I can totally relate to your story. 30th August was when I had my first panic attack. since then I have been in and out of the doctors having blood tests, and an ecg and all come back fine. But I am constantly checking my body and I too found the lumps on back of my head and for days was convinced this was not right and must be a brain tumour until I then noticed a mole on my back one day which too me looked bigger and abnormal shape which then took over my mind so now thinking have skin cancer. This then takes over my thoughts for days until I start getting really bloated after eating and start googling symptoms which I tell u is never good as u can have all kinds of different illnesses!!! This goes on for days and weeks each time its something different.

After a few months doc referred me to a neurologist who did all the checks and he actually said I had anxiety but had an mri scan for precaution which waiting for results. Anyway been back to docs and referred me for cbt, this was in january and they have aonly just contacted me. I have actually been going privately and as others have said I have seen signs of improvements. Its not something that happens quickly it takes time but I do really think this will help.
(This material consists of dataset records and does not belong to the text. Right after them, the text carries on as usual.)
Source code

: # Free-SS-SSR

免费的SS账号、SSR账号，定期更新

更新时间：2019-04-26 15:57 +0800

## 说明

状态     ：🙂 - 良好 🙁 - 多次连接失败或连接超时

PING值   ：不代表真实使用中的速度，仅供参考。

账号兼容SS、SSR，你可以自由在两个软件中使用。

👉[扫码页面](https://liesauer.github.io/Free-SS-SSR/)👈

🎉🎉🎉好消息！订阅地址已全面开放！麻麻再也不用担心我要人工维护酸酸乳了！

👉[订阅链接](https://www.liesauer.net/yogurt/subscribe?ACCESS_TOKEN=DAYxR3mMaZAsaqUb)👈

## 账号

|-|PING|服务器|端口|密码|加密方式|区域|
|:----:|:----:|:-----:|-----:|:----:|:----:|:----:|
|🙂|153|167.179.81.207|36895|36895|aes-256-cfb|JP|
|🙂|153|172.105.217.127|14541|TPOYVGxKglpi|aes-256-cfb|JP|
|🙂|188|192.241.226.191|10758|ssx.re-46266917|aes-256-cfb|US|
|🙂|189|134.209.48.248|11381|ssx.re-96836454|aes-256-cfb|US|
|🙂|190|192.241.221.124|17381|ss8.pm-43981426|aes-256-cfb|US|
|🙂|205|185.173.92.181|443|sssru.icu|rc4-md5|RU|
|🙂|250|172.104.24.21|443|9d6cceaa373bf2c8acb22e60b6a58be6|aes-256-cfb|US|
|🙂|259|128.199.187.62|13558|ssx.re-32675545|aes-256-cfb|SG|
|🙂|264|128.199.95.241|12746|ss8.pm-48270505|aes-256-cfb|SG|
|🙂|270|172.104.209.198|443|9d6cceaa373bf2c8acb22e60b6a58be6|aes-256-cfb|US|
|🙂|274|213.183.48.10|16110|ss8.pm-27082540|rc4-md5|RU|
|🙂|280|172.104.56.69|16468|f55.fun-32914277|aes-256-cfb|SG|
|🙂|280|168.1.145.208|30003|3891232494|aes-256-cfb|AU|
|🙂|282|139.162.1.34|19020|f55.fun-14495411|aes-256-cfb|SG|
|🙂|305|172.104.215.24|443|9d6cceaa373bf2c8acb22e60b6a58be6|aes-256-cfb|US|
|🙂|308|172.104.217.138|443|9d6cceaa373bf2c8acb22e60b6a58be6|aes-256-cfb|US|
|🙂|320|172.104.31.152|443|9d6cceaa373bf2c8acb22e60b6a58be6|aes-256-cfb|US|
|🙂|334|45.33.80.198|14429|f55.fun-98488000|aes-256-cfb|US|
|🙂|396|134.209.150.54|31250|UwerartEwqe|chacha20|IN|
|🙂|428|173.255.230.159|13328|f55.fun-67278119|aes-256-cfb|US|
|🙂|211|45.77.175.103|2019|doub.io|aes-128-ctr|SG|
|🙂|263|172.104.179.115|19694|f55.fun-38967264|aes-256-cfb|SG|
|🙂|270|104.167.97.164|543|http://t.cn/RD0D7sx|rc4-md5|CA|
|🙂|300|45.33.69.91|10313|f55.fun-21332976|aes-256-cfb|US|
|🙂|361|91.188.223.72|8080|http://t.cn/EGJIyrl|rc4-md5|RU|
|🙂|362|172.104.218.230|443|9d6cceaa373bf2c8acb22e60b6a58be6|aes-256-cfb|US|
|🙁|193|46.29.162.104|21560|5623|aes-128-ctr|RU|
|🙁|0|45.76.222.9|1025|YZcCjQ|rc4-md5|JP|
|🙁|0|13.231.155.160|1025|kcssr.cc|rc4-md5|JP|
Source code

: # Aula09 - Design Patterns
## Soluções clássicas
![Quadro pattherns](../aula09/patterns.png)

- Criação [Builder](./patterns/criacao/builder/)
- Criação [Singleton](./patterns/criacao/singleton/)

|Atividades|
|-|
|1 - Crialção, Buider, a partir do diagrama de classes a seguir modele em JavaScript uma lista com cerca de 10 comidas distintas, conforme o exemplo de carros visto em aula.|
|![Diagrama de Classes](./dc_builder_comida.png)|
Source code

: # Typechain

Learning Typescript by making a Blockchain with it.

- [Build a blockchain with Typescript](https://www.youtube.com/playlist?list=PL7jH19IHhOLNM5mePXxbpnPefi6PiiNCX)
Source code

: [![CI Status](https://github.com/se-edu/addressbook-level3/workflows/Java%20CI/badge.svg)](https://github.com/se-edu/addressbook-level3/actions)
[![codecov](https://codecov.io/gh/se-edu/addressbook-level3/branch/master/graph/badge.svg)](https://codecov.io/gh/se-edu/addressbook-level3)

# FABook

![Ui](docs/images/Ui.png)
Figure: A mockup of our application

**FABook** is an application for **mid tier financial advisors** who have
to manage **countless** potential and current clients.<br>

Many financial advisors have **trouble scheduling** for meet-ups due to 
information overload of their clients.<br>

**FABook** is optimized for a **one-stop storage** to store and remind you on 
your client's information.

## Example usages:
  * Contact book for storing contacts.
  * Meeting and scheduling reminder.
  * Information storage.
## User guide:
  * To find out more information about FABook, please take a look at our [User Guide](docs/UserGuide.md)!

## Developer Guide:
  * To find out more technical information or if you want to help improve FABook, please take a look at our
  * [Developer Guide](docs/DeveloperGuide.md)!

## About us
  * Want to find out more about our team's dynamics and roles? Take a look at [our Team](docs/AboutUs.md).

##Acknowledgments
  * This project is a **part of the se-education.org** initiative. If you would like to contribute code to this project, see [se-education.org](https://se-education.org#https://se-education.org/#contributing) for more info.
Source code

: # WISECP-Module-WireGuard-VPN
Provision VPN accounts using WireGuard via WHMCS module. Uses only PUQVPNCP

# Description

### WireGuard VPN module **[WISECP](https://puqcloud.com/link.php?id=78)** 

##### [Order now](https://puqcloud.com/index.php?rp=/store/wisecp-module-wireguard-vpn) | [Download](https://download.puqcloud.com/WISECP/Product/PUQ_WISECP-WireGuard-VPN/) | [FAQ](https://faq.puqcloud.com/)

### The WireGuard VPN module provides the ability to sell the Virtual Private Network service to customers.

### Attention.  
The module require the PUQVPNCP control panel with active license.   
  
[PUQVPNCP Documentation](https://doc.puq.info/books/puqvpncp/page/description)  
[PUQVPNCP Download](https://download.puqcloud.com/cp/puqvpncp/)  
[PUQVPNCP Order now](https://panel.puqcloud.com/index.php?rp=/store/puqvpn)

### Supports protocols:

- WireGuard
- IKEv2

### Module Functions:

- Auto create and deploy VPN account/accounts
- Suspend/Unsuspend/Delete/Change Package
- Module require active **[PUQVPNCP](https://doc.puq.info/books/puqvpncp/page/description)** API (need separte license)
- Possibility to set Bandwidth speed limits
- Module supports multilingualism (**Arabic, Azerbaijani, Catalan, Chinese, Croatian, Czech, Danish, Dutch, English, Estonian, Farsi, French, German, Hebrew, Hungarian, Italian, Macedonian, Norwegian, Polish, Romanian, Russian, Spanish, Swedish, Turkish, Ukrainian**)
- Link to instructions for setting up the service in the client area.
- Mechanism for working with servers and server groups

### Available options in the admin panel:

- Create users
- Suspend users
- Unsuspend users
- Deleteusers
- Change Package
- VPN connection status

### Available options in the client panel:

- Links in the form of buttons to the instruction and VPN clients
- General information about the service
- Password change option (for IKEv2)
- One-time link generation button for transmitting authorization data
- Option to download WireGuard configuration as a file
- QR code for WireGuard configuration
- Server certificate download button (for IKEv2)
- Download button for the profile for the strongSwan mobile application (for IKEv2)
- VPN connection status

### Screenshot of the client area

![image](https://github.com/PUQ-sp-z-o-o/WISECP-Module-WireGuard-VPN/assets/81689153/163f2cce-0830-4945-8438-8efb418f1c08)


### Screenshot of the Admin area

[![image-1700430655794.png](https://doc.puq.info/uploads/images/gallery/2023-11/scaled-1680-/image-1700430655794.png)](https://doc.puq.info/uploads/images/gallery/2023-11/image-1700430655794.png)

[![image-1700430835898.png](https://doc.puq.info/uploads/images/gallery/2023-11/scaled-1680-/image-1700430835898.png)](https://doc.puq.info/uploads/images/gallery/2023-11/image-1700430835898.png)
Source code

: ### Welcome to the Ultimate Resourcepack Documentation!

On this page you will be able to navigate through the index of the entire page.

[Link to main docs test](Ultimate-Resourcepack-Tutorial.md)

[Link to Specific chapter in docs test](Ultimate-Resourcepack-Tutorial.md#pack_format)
I have also started reading Dr claire weeks book too which is really good.
My therapsi suggested another book called sumo by paul mckenna she said its really good so I have puschased a copy and will update on what this is like.

Even being on this sight helps, everytime feel anxious I look at the symptoms and why it is happening this makes me feel better.

Private message me anytime u need to talk

Tink xxx

duskess
18-04-09, 22:58
Hello and welcome to NMP Best Wishes Dusky x:welcome:

simon68
19-04-09, 11:38
Hi Rachel

Welcome to the site. Probably nearly all of us here know how you are feeling.
There is lots of great help and advice on here and nice people to chat to.

kittykat
20-04-09, 22:24
Hi there and :welcome: to the site, loads of good advice on here, take care xx

Southern_Belle
21-04-09, 03:13
Just so everyone knows, this post was originally done in 2005.